Pauline Kael wrote that the film version of To Kill a Mockingbird, produced in 1962 and set in Alabama during the 1930s, was in “part Hollywood self-congratulation for its enlightened racial attitudes.” And now we have The Help, based on a 2009 best-seller set in Jackson, Miss., circa 1962, “honoring white viewers for not being horrible racists.” Times may change, but the way people want to feel about themselves doesn’t; and there must be a name for the fallacy which makes people believe that, if they’d been around way back when, they’d certainly have been progressives. People often take one of their most important tools—hindsight—for granted, so it’s easy to mistake our forebears for buffoons, because they hadn’t the benefit of our education, and lived at a time when things that are now considered grotesque were accepted social norms. The movie is about the mistreatment of black maids at the hands of white housewives, and I do not mean to suggest that I am defending the reactionary attitudes of the latter. (One of the wives proposes, as her signature cause, a law enforcing that maids relieve themselves outside, rather than sully the indoor bathrooms. “Separate but equal,” the partisan parrots.) But my point is that nobody now—on the record, at least—approves of such positions, and so the people who once held them can be made to seem like random aberrations when they were, in fact, often swimming the mainstream. Just like the movie is.
Taken on its own—as a dog-days entertainment, co-produced by Chris Columbus, meant to cool off audience apprehensions like a paper fan—The Help is okay. The graceful Viola Davis and sprightly Octavia Spencer have been justly praised; eager Emma Stone, as the privileged, frizzy-haired Skeeter—an Ole Miss grad who wants to kickstart her journalistic career by chronicling the maids’ discontents anonymously, in a book—looks too much like someone who could be in line behind you at Starbucks in 2011; Allison Janney, as her ailing Southern-belle mother, is made up in one scene to look like Jackie-O gone Wacko Jacko; Jessica Chastain is good comic relief; Bryce Dallas Howard—playing Hilly, the outhouse proponent—is basically made into one of the Heathers; and so on. The color is chipper-chipper and the story (adapted by the director, Tate Taylor) resorts to such melodramatic devices as bawling babies and delayed climaxes. (The revelation about Skeeter’s mammy—Cicely Tyson—struck me as particularly unconvincing and overwrought.) There’s a poop joke out of Bridesmaids thrown into the mix, and it’s meant to be taken as a symbol of liberation. And, no, not liberation from bowels—sorry, couldn’t resist.
In sum, The Help is feel-good popular entertainment that plays by the Hollywood rules; and, given what it is, I cannot fault it for that. It isn’t, in itself, offensive: It’s neither opportunistic about race relations, like Precious, nor as illuminating on the subject as Night Catches Us or Talk to Me. Regarding its worth, most critics have already covered the bases, ranging from the dubious convention that black history must be seen through a white lens to the worthy point that the film, when it deals with the maids’ testimony, does honorably offer up a perspective that we rarely have the pleasure of hearing.

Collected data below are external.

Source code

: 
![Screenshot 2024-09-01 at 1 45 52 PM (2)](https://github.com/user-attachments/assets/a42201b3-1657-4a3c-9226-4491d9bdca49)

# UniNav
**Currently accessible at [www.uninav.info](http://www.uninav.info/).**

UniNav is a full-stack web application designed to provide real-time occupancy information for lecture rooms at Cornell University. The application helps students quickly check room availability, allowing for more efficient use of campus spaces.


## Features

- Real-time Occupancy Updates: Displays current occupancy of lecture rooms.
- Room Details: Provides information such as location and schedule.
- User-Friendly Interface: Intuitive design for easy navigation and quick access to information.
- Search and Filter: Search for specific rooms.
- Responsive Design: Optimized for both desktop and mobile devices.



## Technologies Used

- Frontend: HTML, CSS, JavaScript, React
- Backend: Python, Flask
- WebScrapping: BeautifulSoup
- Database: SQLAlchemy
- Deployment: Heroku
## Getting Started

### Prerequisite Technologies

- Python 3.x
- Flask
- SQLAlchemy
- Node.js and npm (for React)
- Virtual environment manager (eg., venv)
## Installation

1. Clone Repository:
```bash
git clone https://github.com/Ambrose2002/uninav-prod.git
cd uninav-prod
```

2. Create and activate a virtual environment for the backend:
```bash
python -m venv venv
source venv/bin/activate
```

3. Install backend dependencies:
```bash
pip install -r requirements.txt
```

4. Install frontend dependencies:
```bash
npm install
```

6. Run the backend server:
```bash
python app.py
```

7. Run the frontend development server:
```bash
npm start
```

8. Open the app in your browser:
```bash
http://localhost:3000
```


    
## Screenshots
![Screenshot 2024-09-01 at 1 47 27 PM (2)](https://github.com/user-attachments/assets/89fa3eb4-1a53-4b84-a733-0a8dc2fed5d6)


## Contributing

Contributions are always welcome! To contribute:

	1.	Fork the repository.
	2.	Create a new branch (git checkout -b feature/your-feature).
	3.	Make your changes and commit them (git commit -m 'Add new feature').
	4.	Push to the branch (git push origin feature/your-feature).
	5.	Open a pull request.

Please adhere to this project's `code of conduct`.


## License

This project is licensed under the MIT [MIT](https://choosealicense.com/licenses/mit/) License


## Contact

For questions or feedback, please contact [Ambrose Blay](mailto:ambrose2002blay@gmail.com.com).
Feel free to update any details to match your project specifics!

But the movie reminded me of something Christopher Hitchens once said about how it’s now conventional thinking to see the Civil Rights movement as a noble moment in U.S. history, but how conventionalism “may mask for people how noble it really was.” That is to say, we all celebrate Martin Luther King, Jr.’s, birthday—but do we really understand what exactly he was up against and why? The Help doesn’t, and probably doesn’t want to. If it did, we might have come out with more understanding of how the system put maids at its mercy or why it was important to their conventional-minded employers that it stay that way. (The “banality of evil” may be a cliché, but it’s one of very few that Hollywood rarely dares to touch.) Whether the effect is direct or not, simplified histories like this one pollute the well of memory, and allow neo-Birchites like Glenn Beck to pontificate with King’s words—even if a person like Beck probably would’ve been no more King’s ally than Hilly.